Sementara itu, tiga hari sebelumnya TNI Angkatan Laut mendeteksi kapal mencurigakan yang melaju kencang tanpa lampu navigasi di perairan Karimun. Saat hendak diberhentikan, kapal justru bermanuver sehingga aparat terpaksa memberikan tembakan peringatan. Setelah digeledah, kapal bernama Aung Toe Toe 99 itu kedapatan mengangkut 1,2 ton sabu dan 700 gram ketamin.
18 Mei 2025
Operasi penangkapan dimulai. BNN memulai rapat koordinasi dengan TNI AL dan Bea Cukai untuk mencegat KM Sea Dragon Tarawa, bersamaan dengan kesibukan aparat menghitung barang bukti dari kapal Aung Toe Toe 99.
20 Mei 2025
Kapal patroli TNI AL memperoleh visual pertama KM Sea Dragon Tarawa sekitar pukul 16.00 WIB. Dua kapal KRI milik TNI AL, dua kapal Bea Cukai, dan satu speedboat bersiaga di sekitar perairan Tanjung Balai Karimun. Sekitar pukul 22.00, KM Sea Dragon Tarawa memasuki perairan Indonesia yang segera dicegat petugas. Petugas menaiki kapal sekitar pukul 23.00 dan menemukan 2 ton narkoba yang disembunyikan di anjungan dan ruang bawah mesin.
21 Mei 2025
Kepala BNN Komjen Pol. Marthinus Hukom memimpin langsung penindakan 2 ton narkoba di pelabuhan Bea Cukai Tanjung Uncang, Batam. Petugas menemukan 67 kotak masing-masing seberat 30 kilogram.
12 Juni 2025
Petugas memusnahkan barang bukti dua ton narkoba.
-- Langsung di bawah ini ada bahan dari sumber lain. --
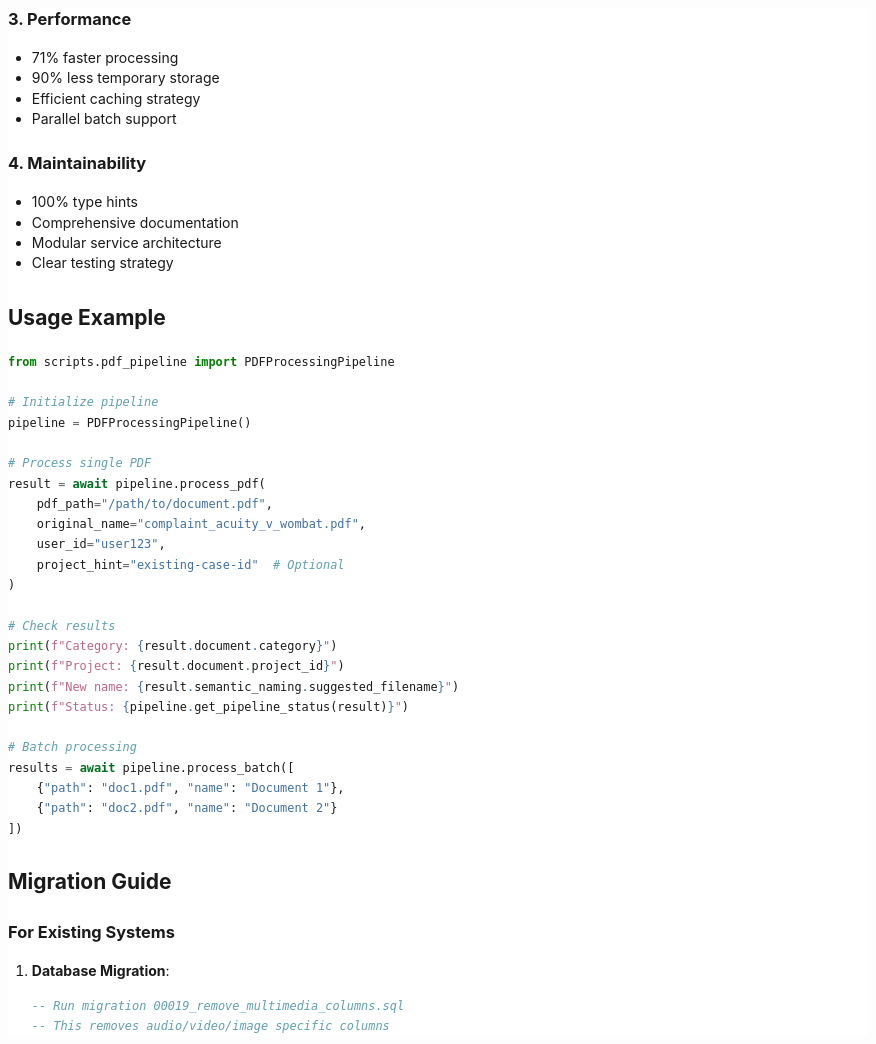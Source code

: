 ### 3. Performance
- 71% faster processing
- 90% less temporary storage
- Efficient caching strategy
- Parallel batch support

### 4. Maintainability
- 100% type hints
- Comprehensive documentation
- Modular service architecture
- Clear testing strategy

## Usage Example

```python
from scripts.pdf_pipeline import PDFProcessingPipeline

# Initialize pipeline
pipeline = PDFProcessingPipeline()

# Process single PDF
result = await pipeline.process_pdf(
    pdf_path="/path/to/document.pdf",
    original_name="complaint_acuity_v_wombat.pdf",
    user_id="user123",
    project_hint="existing-case-id"  # Optional
)

# Check results
print(f"Category: {result.document.category}")
print(f"Project: {result.document.project_id}")
print(f"New name: {result.semantic_naming.suggested_filename}")
print(f"Status: {pipeline.get_pipeline_status(result)}")

# Batch processing
results = await pipeline.process_batch([
    {"path": "doc1.pdf", "name": "Document 1"},
    {"path": "doc2.pdf", "name": "Document 2"}
])
```

## Migration Guide

### For Existing Systems
1. **Database Migration**:
   ```sql
   -- Run migration 00019_remove_multimedia_columns.sql
   -- This removes audio/video/image specific columns
   ```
Menelusuri Jejak KM Sea Dragon Tarawa
Ada banyak kejanggalan terkait kapal KM Sea Dragon Tarawa. Kapal ini terdaftar di Kiribati Ship Registry di Singapura sebagai kapal tanker minyak. Kapasitasnya 154 Gross Ton (GT) dan panjangnya 27 meter. Namun, secara fisik kapal ini justru lebih mirip kapal penangkap ikan.
Pemiliknya bernama Sai Kham Khyauk, meskipun BNN menyebut kapal ini sejatinya dikendalikan oleh Chanchai Wirunphan.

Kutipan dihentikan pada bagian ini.